I have written my own piece on How Oil Prices Impact the U.S. Dollar but Jens Nordvig of Nomura has an equally thorough take that is worth reading:

What does the spike in oil prices mean for the dollar?

Recent memories suggest that higher oil prices are bad news for the dollar. First, we have been used to a generally negative correlation between oil prices and the dollar since around 2004. This was especially the case in the first part of 2008, when the correlation between EUR/USD and Brent reached very high levels. Second, past episodes of tension in the Middle East suggest that the dollar tends to weaken when there are oil supply shocks. This was the case during the first Iraq war in 1991 and in the run-up to the second Iraq war in 2003.

Beyond the observed correlations, there are also fundamental reasons to explain why the dollar should be negatively correlated with oil prices. We can think of three:

1. High US energy intensity: the US economy is more energy intensive than most other developed market economies. Linked to this, the US is a bigger oil importer than the eurozone. This again means that the US’s terms of trade deteriorate more than other economies when oil prices go higher.

2. Petrodollar flows:
When oil prices rise, oil-exporting countries generate more revenue. If a significant proportion of additional revenue is allocated into non-dollar currencies, the net impact can be USD selling. In 2008, when oil prices rose above $100/barrel for the first time, we saw a strong correlation between EUR/USD and oil prices (Figure 2). This correlation is consistent with an increasing share of euro in the reserves of oil-exporting countries, such as Russia and the Middle East.
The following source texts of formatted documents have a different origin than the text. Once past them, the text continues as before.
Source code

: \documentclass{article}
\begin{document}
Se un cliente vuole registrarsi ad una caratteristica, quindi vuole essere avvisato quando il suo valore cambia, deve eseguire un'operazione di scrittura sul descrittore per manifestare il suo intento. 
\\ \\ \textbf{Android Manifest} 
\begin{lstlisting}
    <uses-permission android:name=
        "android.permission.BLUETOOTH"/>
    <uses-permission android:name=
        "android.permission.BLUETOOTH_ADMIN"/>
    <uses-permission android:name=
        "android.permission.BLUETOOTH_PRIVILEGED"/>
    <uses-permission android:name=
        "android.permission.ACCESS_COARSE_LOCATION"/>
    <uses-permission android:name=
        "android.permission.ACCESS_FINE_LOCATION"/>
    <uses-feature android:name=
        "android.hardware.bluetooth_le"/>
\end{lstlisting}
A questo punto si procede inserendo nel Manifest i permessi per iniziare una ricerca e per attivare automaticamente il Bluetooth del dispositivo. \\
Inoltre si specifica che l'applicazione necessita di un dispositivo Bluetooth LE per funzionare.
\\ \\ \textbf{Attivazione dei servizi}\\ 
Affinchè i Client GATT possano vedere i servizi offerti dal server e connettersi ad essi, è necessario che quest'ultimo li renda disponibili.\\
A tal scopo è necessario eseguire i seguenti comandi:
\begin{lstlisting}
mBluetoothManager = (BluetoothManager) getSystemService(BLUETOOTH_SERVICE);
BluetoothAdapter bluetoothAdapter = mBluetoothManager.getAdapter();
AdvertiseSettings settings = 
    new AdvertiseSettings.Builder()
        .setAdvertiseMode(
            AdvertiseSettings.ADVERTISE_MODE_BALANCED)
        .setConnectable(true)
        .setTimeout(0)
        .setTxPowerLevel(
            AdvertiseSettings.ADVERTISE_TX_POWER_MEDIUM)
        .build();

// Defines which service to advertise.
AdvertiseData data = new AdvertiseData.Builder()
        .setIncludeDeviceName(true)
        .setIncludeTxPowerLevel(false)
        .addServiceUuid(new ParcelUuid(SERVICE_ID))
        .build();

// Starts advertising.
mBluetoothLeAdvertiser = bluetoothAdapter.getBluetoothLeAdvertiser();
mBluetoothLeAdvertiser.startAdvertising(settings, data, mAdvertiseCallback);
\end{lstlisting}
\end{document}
3. Asymmetry in inflation targets:
Oil price shocks affect monetary policy differently in different countries. The Fed tends to focus on core inflation (Greenspan used to focus on the core PCE deflator for example). This means that higher oil prices are not a primary concern in relation to monetary policy. The ECB by contrast focuses on headline inflation, and we have observed in the past that upward pressure on headline inflation from global energy prices (such as in mid-2008) has the potential to trigger rate increases. This asymmetry in inflation targets creates a weak USD bias in the face of oil prices shocks, at least in relation to EUR/USD.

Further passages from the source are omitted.